I wouldn't expect that builders have much in the way if fixed costs.
They can have tremendous sunk costs if they buy a parcle of land and jump through all the hoops to get permits which makes time a critical issue, but I don't think many have large fixed costs like a manufacturing business where they can sell down the margin just to stay alive.
yes, he advocated more debt, and lots of it.
Feb. 25 (Bloomberg) — Sales of U.S. previously owned homes probably rose in January as record foreclosures brought bargain hunters into the market, economists said before a private groups report today. . .Purchases increased 1.1 percent to a 4.79 million annual rate, according to the median of 70 forecasts in a Bloomberg News survey. The rate reached a record-low 4.45 million in November.
http://www.bloomberg.com/apps/news?pid=20601087&sid=a5avKyMc.HU8&refer=home
Bay Area home prices fall, sales rise
Bay Area year-over-year home sales rose for the fifth month in a row during the month of January while the median price fell to $300,000, almost half of where prices stood a year ago. . .sales were once again spurred by foreclosures, which accounted for 54 percent of resale transactions.
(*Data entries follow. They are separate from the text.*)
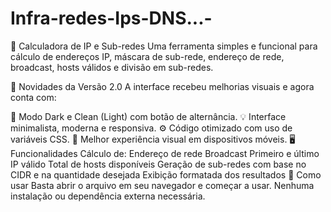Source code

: # Infra-redes-Ips-DNS...-
🧮 Calculadora de IP e Sub-redes
Uma ferramenta simples e funcional para cálculo de endereços IP, máscara de sub-rede, endereço de rede, broadcast, hosts válidos e divisão em sub-redes.

🚀 Novidades da Versão 2.0
A interface recebeu melhorias visuais e agora conta com:

🎨 Modo Dark e Clean (Light) com botão de alternância.
💡 Interface minimalista, moderna e responsiva.
⚙️ Código otimizado com uso de variáveis CSS.
📱 Melhor experiência visual em dispositivos móveis.
🖥️ Funcionalidades
Cálculo de:
Endereço de rede
Broadcast
Primeiro e último IP válido
Total de hosts disponíveis
Geração de sub-redes com base no CIDR e na quantidade desejada
Exibição formatada dos resultados
📂 Como usar
Basta abrir o arquivo em seu navegador e começar a usar. Nenhuma instalação ou dependência externa necessária.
Most foreclosure sales, which involve homes that had been foreclosed upon during the last year, are taking place in parts of Contra Costa County and other inland areas.
http://www.mercurynews.com/breakingnews/ci_11740446
Local and state governments do. They derive a significant portion of their revenue from the property tax. Their bonding authority is tied to a reliable revenue stream from property taxes year in, and year out. If housing prices have to come back to reality, then property tax revenues evaporate. Local school funding dries up, and government has to raise taxes elsewhere.
Are you kidding? If you want higher state and local taxes just tell your local elected to raise them. Government Propping up house prices artificially nationally (using printed money yet) hurts home buyers and is a bad way for you to keep your local tax rates high.
If the total assessed value goes down, due to depreciation formulas, knockdowns, or loss of comparative sales value in a declining economy, then the millage rate could go up to keep the same revenue.
Also, foreclosures should have absolutely no effect on property tax revenues, since the bank that owns the property would be responsible for making sure the taxes are paid, so that the property does not get sold in a tax sale to someone else (who would then pay back taxes plus interest, and then be responsible for property taxes thereafter.)
I’m not lobbying for high house prices or higher local taxes. I’m just telling you why housing prices won’t drop to where they were 13 years ago as stocks have. If the bond rating agencies found that states could not rely on a continuing stream of high property taxes, the muni bond ratings would sink and borrowing costs for states would skyrocket. We would get higher other taxes then, and the politicians would be in jeopardy.
You are saying federal officials are propping up house prices with massive debt to keep local property taxes high? .
Capital gains taxes on stocks plummeted, they didnt push stock prices higher with borrowed money to keep tax revenues coming in. Except GM.
Well I have news for you - Kalifornia is coming to you.